PHÉNIX, L’OISEAU DE FEU T.1
火の鳥 – Japon– 1954
Genre : Fantastique, Science-Fiction
Scénariste : Osamu Tezuka
Illustrateur : Osamu Tezuka
Éditeur : Delcourt / Tonkam
Pages : 640 pages
Date de Sortie : 10 août 2022
LE PITCH
Le Phénix, un oiseau immortel ! Une créature flamboyante qui vit au sein des volcans ! La légende dit que celui qui réussira à boire son sang obtiendra la jeunesse éternelle…
Il suffira d’une étincelle
Fresque fleuve d’Osamu Tezuka, presque point central dans une œuvre déjà des plus vastes, Phénix l’oiseau de feu est une fable à travers le temps qui avec ses 3000 pages (et des poussières d’étoiles) explore le destin d’une humanité en quête d’immortalité. Forcément la réédition « Perfect » de Delcourt était des plus attendues.

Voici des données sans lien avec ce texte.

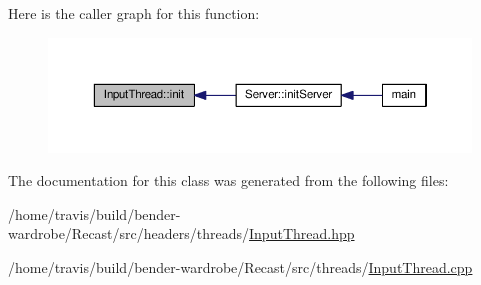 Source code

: Here is the caller graph for this function\-:
\nopagebreak
\begin{figure}[H]
\begin{center}
\leavevmode
\includegraphics[width=350pt]{class_input_thread_ac33f0f934c6dc40c7747b96e8b60a736_icgraph}
\end{center}
\end{figure}




The documentation for this class was generated from the following files\-:\begin{DoxyCompactItemize}
\item 
/home/travis/build/bender-\/wardrobe/\-Recast/src/headers/threads/\hyperlink{_input_thread_8hpp}{Input\-Thread.\-hpp}\item 
/home/travis/build/bender-\/wardrobe/\-Recast/src/threads/\hyperlink{_input_thread_8cpp}{Input\-Thread.\-cpp}\end{DoxyCompactItemize}
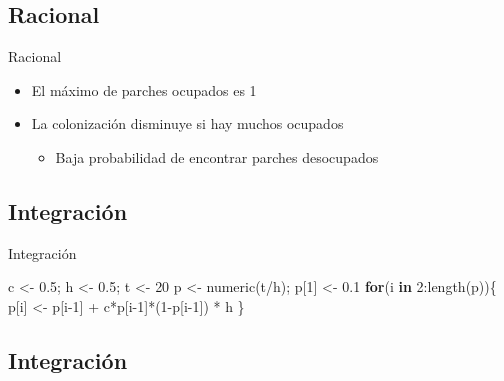 \documentclass[
  11pt,
  ignorenonframetext,
]{beamer}
\newenvironment{Shaded}{}{}
\newcommand{\ControlFlowTok}[1]{\textcolor[rgb]{0.00,0.44,0.13}{\textbf{#1}}}
\newcommand{\DecValTok}[1]{\textcolor[rgb]{0.25,0.63,0.44}{#1}}
\newcommand{\FloatTok}[1]{\textcolor[rgb]{0.25,0.63,0.44}{#1}}
\newcommand{\FunctionTok}[1]{\textcolor[rgb]{0.02,0.16,0.49}{#1}}
\newcommand{\NormalTok}[1]{#1}
\newcommand{\OtherTok}[1]{\textcolor[rgb]{0.00,0.44,0.13}{#1}}
\newcommand{\SpecialCharTok}[1]{\textcolor[rgb]{0.25,0.44,0.63}{#1}}
\providecommand{\tightlist}{%
  \setlength{\itemsep}{0pt}\setlength{\parskip}{0pt}}
\begin{document}
\hypertarget{racional}{%
\subsection{Racional}\label{racional}}

\begin{frame}{Racional}
\begin{itemize}
\item
  El máximo de parches ocupados es 1
\item
  La colonización disminuye si hay muchos ocupados

  \begin{itemize}
  \tightlist
  \item
    Baja probabilidad de encontrar parches desocupados
  \end{itemize}
\end{itemize}
\end{frame}

\hypertarget{integraciuxf3n}{%
\subsection{Integración}\label{integraciuxf3n}}

\begin{frame}[fragile]{Integración}
\begin{Shaded}
\begin{Highlighting}[]
\NormalTok{c }\OtherTok{\textless{}{-}} \FloatTok{0.5}\NormalTok{; h }\OtherTok{\textless{}{-}} \FloatTok{0.5}\NormalTok{; t }\OtherTok{\textless{}{-}} \DecValTok{20}
\NormalTok{p }\OtherTok{\textless{}{-}} \FunctionTok{numeric}\NormalTok{(t}\SpecialCharTok{/}\NormalTok{h); p[}\DecValTok{1}\NormalTok{] }\OtherTok{\textless{}{-}} \FloatTok{0.1}
\ControlFlowTok{for}\NormalTok{(i }\ControlFlowTok{in} \DecValTok{2}\SpecialCharTok{:}\FunctionTok{length}\NormalTok{(p))\{}
\NormalTok{  p[i] }\OtherTok{\textless{}{-}}\NormalTok{ p[i}\DecValTok{{-}1}\NormalTok{] }\SpecialCharTok{+}\NormalTok{ c}\SpecialCharTok{*}\NormalTok{p[i}\DecValTok{{-}1}\NormalTok{]}\SpecialCharTok{*}\NormalTok{(}\DecValTok{1}\SpecialCharTok{{-}}\NormalTok{p[i}\DecValTok{{-}1}\NormalTok{]) }\SpecialCharTok{*}\NormalTok{ h}
\NormalTok{\}}
\end{Highlighting}
\end{Shaded}
\end{frame}

\hypertarget{integraciuxf3n-1}{%
\subsection{Integración}\label{integraciuxf3n-1}}
\end{document}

Consacré père du manga (moderne), Osamu Tezuka est aussi un artiste qui se sera constamment remis en question, quêtant systématiquement de nouvelles grammaires, de nouveaux genres et de nouveaux lectorats. Ainsi, Phénix est d’une certaine façon une réponse à l’apparition de lecteurs plus âgés, qui ont grandi avec les premières publications enfantines, et qui cherchaient alors au mitan des années 50 des publications plus sophistiquées et matures. Parsemé de faux départ, de publications inachevées, de reprises dans différentes revues et de volumes régulièrement réorganisés, la production de Phénix va s’étaler sur plus de trente ans et va opter pour une chronologie assez déroutante, démarrant (comme c’est le cas dans le volume présent) par le chapitre L’Aube, utilisant en toile de fond la fondation des premiers contours de ce qui deviendra le Japon, enchainant ensuite par Les Temps futurs se déroulant sur une terre exsangue et une humanité vouée à disparaitre. L’idée de Tezuka étant que ce va et vient constant entre passé et futur, se rapproche progressivement du monde contemporain et devait même s’achever par une rencontre entre Astro et le Phenix (dans Atom) et enfin Temps présents qui auraient dû servir de conclusion si la mort de l’auteur ne l’avait empêché.
En deux temps
Un autre œuvre inachevée pour Tezuka où le fil rouge est certes le fameux oiseaux mythologique renaissant de ses cendres, pourchassé par les hommes pour sa capacité supposée à offrir l’immortalité à celui qui boira son sang, mais dont les différents récits sont surtout reliés par une étude humaniste de notre espèce, scrutant aussi bien les travers, les espoirs, les victoires et les défaites de personnages alternativement muent par leurs ambitions, leurs besoins d’amour, leur recherche d’un sens et, bien souvent, leur rapport à la mort et donc à l’ultime inconnu. Dans ce premier volume de cette édition définitive, il est donc question d’un empire encore écrasé sous les guerres et les conquêtes successives où quelques reines ou chef de guerre espèrent laisser leur marque dans l’histoire, alors que les véritables héros, un jeune guerrier et son père adoptif auto-proclamé ne cherchent que quelques instants de paix. Un récit épique et antique dont le pseudo réalisme historique (Tezuka aime à jouer avec les anachronismes et l’humour cartoon) contraste avec la seconde partie, se déroulant à l’opposé du spectre temporel, avec une échelle apocalyptique. Le récit débute comme une nouvelle variation autour du Metropolis de Fritz Lang pour s’achever dans un trip à travers les millénaires faisant ressembler le final de 2001 L’odyssée de l’espace à un aller-retour à Vesoul. Malgré le regard souvent bienveillant du Phénix, son amour manifeste pour l’étincelle de vie qui habite les petits humains qui grouillent autour de lui, le manga est frappé par un certain fatalisme, observant un besoin d’autodestruction, un égoïsme misérable et une faculté à la posture apathique qui ne peut qu’entrainer une décadence programmée. Chez Tezuka l’espoir est mince, mais reste présent, lorsque l’auteur change d’échelle prenant notre planète la Terre comme véritable centre névralgique de Phénix. Dans son éternel recommencement, son éternelle renaissance, il y a une mince possibilité qui s’offre à nous et Tezuka nous invite désespérément à la saisir.